Elevated 5-HT, as well as its receptors, has been demonstrated to be involved in oncogenic progression, as an potent trophic, mitogenic and anti-apoptotic factor.³² 5-HTRs are present in numerous types of cancer, including colorectal cancer (CRC),¹⁹ hepatocellular carcinoma (HCC),⁴⁴ gastric cancer (GC),⁴⁵ breast cancer (BC),^{46, 47} melanoma,^{48, 49} pancreatic cancer,⁵⁰ prostate cancer (PCa),^51-53 lung adenocarcinoma,⁵⁴ ovarian cancer (OC),⁵⁵ bladder cancer⁵⁶ and cholangiocarcinoma⁵⁷ (Table 1).

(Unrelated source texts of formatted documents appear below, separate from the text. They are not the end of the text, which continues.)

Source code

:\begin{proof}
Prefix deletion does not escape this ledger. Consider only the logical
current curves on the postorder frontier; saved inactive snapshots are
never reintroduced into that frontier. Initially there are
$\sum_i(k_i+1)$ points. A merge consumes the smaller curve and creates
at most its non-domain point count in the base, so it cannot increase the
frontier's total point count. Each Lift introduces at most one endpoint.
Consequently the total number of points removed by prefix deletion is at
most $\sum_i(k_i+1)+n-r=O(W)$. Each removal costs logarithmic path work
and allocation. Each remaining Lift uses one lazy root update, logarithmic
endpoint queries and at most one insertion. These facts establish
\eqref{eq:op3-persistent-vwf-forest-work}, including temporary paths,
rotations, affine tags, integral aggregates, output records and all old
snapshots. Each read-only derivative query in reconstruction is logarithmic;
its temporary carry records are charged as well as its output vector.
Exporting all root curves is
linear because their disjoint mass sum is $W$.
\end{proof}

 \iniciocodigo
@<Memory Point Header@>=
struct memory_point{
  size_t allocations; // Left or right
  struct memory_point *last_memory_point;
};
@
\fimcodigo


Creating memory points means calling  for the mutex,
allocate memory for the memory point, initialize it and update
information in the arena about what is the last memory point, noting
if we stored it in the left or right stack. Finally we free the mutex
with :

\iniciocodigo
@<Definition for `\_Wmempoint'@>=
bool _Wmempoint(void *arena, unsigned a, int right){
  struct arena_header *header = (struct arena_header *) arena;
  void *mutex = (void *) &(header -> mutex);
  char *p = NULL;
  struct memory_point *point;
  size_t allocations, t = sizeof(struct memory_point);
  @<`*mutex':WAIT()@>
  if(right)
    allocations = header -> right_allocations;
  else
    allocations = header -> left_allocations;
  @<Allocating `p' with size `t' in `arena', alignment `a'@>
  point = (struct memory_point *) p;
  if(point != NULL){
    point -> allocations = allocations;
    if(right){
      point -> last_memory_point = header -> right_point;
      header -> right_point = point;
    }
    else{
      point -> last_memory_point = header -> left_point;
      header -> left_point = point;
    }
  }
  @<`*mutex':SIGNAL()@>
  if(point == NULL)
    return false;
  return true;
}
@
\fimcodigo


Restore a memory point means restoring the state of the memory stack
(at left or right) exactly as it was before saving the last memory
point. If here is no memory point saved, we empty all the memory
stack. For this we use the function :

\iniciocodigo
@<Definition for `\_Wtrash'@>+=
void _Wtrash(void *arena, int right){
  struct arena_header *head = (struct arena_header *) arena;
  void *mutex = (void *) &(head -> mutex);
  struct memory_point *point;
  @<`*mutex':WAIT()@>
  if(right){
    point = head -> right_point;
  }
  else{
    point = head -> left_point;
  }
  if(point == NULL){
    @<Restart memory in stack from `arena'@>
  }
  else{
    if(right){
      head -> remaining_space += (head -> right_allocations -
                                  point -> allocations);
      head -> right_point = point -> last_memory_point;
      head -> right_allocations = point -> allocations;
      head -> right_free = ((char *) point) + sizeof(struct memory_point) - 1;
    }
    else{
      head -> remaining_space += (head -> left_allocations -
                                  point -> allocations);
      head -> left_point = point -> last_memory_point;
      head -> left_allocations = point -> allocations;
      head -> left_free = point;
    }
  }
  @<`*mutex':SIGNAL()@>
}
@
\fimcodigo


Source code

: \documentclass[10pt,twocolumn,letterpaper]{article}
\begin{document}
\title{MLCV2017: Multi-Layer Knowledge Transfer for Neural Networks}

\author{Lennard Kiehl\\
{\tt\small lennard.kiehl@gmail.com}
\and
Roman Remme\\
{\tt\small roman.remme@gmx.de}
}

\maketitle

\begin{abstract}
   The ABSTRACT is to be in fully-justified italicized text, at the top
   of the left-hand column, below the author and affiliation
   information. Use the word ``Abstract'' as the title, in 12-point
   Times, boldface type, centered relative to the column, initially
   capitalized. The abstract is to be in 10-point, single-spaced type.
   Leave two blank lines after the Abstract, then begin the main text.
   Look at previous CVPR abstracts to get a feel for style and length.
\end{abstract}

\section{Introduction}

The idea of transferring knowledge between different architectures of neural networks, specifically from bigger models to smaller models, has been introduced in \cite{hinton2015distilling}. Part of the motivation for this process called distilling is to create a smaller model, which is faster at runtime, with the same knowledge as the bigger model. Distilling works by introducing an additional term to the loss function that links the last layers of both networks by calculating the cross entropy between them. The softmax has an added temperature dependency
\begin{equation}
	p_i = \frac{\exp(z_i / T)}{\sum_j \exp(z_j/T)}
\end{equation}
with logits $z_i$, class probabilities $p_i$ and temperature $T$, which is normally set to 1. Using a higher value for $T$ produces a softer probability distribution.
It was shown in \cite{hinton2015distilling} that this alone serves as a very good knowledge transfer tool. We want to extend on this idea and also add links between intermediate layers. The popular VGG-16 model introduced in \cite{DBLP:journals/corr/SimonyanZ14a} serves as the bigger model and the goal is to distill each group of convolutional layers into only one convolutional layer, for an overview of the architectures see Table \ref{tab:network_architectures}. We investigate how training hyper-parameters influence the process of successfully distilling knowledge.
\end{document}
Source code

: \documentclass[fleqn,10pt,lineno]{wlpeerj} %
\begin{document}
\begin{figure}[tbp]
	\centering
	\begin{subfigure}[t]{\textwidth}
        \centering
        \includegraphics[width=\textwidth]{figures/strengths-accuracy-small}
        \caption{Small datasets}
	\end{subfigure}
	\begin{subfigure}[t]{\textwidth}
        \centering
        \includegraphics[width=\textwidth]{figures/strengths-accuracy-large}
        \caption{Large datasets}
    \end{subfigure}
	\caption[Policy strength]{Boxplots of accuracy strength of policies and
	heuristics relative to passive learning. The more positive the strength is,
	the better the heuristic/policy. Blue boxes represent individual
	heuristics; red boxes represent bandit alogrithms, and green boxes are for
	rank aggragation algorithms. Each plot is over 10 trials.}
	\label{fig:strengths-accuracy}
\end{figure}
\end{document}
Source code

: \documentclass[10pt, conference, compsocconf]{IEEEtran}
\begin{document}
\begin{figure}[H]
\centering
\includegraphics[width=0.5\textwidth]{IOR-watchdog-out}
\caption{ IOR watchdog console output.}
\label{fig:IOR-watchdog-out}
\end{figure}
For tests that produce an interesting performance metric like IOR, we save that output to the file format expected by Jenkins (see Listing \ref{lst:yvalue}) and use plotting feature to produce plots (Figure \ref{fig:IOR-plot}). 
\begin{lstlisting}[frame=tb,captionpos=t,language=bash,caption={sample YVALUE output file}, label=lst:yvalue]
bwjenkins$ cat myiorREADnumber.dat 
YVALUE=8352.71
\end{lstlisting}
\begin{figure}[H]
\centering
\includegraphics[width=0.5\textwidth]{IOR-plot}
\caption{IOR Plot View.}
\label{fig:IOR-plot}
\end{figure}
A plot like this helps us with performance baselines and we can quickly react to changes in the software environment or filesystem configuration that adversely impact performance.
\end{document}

The intracellular reaction to 5-HT varies between normal colon cells and CRC cells, since 5-HT facilitated CRC cells growth without increasing the cell division rate of normal colonic crypt cells.⁵⁸ The growth of normal colonic crypts is regulated by endocrine and autonomic neural mechanisms, while the division of CRC cells only requires endocrine signalling.⁵⁹ 5-HT stimulates the growth but inhibits apoptosis of CRC cells through a variety of 5-HTRs.^60-64 HCC cells express different serotonin receptors, which were demonstrated to increase tumour cell proliferation and metastasis.^{44, 65} 5-HT also inhibited autophagy through HTR2B in HCC, leading to continuous phosphorylation of p70s6k and 4E-BP1, two downstream targets of mammalian target of rapamycin (mTOR).⁶⁶ In a cultured murine melanoma cell line, zebrafish embryos and human skin, the protein kinase A/cAMP-response element binding protein (PKA/CREB) signalling pathway has been revealed as a mediator of HTR2A, promoting melanogenesis.⁶⁷

TABLE 1. The expression of 5-hydroxytryptamine (5-HT) receptors in different cancer.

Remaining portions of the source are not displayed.